USC Aiken students acquire valuable on-the-job training while serving the community’s heart patients

Through a partnership with Aiken Regional Medical Center, the University of South Carolina Aiken is serving patients who have experienced a heart attack, open heart surgery, angioplasty or other heart event. The program underscores the value of a USC Aiken education, providing students with hands-on opportunities to apply their classroom knowledge while enhancing their marketability for employment post-graduation.

Located in the USC Aiken Wellness Center, the outpatient Aiken Cardiac Rehabilitation Program is jointly operated by Aiken Regional and the university. The program is staffed in part by students in health majors such as Exercise and Sports Science, Psychology, and Nursing.

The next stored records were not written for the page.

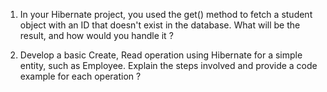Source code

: 1. In your Hibernate project, you used the get() method to fetch a student object with an ID that doesn't exist in the database. What will be the result, and how would you handle it ?

2. Develop a basic Create, Read operation using Hibernate for a simple entity, such as Employee. Explain the steps involved and provide a code example for each operation ?
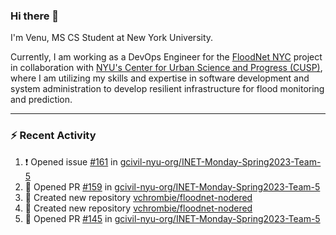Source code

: ### Hi there 👋

I'm Venu, MS CS Student at New York University.

Currently, I am working as a DevOps Engineer for the [FloodNet NYC](https://www.floodnet.nyc/) project in collaboration with [NYU's Center for Urban Science and Progress (CUSP)](https://cusp.nyu.edu/), where I am utilizing my skills and expertise in software development and system administration to develop resilient infrastructure for flood monitoring and prediction.

---

### :zap: Recent Activity

<!--RECENT_ACTIVITY:start-->
1. ❗️ Opened issue [#161](https://github.com/gcivil-nyu-org/INET-Monday-Spring2023-Team-5/issues/161) in [gcivil-nyu-org/INET-Monday-Spring2023-Team-5](https://github.com/gcivil-nyu-org/INET-Monday-Spring2023-Team-5)
2. 💪 Opened PR [#159](https://github.com/gcivil-nyu-org/INET-Monday-Spring2023-Team-5/pull/159) in [gcivil-nyu-org/INET-Monday-Spring2023-Team-5](https://github.com/gcivil-nyu-org/INET-Monday-Spring2023-Team-5)
3. 📔 Created new repository [vchrombie/floodnet-nodered](https://github.com/vchrombie/floodnet-nodered)
4. 📔 Created new repository [vchrombie/floodnet-nodered](https://github.com/vchrombie/floodnet-nodered)
5. 💪 Opened PR [#145](https://github.com/gcivil-nyu-org/INET-Monday-Spring2023-Team-5/pull/145) in [gcivil-nyu-org/INET-Monday-Spring2023-Team-5](https://github.com/gcivil-nyu-org/INET-Monday-Spring2023-Team-5)
<!--RECENT_ACTIVITY:end-->

<!--
**vchrombie/vchrombie** is a ✨ _special_ ✨ repository because its `README.md` (this file) appears on your GitHub profile.

Here are some ideas to get you started:

- 🔭 I’m currently working on ...
- 🌱 I’m currently learning ...
- 👯 I’m looking to collaborate on ...
- 🤔 I’m looking for help with ...
- 💬 Ask me about ...
- 📫 How to reach me: ...
- 😄 Pronouns: ...
- ⚡ Fun fact: ...
-->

Patients are also supported by an exercise physiologist and supervising physician employed by the hospital.

Holly Guy, Assistant Director for Campus Recreation and Wellness, serves as coordinator for the program and can attest first-hand to the value it brings to students as well as patients. Guy is a 1996 graduate of USC Aiken and interned for the program during its inception when Aiken Regional began offering cardiovascular services and USC Aiken was developing its Exercise and Sports Science program.

"Aiken Regional is able to use the university's expertise and facilities while students are able to gain experiential knowledge," she says. "It really allows them to get their feet wet and use skills they learn in class. We see the 'aha' moment when they take the textbook information and apply it."

The clinic is open Monday, Wednesday and Friday mornings from 8 a.m. to 12 p.m., and internships are offered to juniors and seniors where schedules can be accommodated. Students make up more than half of the small 10 to 12-person staff, and with about 30 to 40 patients seen per day, they are given ample opportunity for hands-on experience.

Guy says, "Our students are very interactive with patients, checking heart rates and blood pressure and taking patients through their day-to-day exercises. Programs are individualized for each patient, so we can focus on the areas that will help each patient get back to where they want to be."

The clinic emphasizes three main areas of patient rehabilitation: recovery, monitoring and disease management. Students are tasked with monitoring patients, leading them through exercise programs and measuring vitals during activity, and educating them on the importance of exercise and diet in managing disease. Graduate students from the Psychology department conduct mental health assessments and help patients manage stress, anxiety and depression.

Exercise Science major Slater Wolford is a senior working in the program. A lifelong athlete, Slater hopes to ultimately work in the biomechanics space with professional athletes, but working in the clinic has educated him on the varying needs of different types of patients. "Cardiac rehab has opened my eyes to how the body deteriorates as we get older and how programs must be modified between athletes, younger patients and older patients," he says.

Wolford plans to attend graduate school next year and says that his experience working directly with patients is invaluable to his education. "One of the main objectives of this field is creating exercise plans and educating patients on why exercise is so beneficial to daily life," he says. "Working with actual patients is vital for exercise science, and I'm very thankful for the opportunity."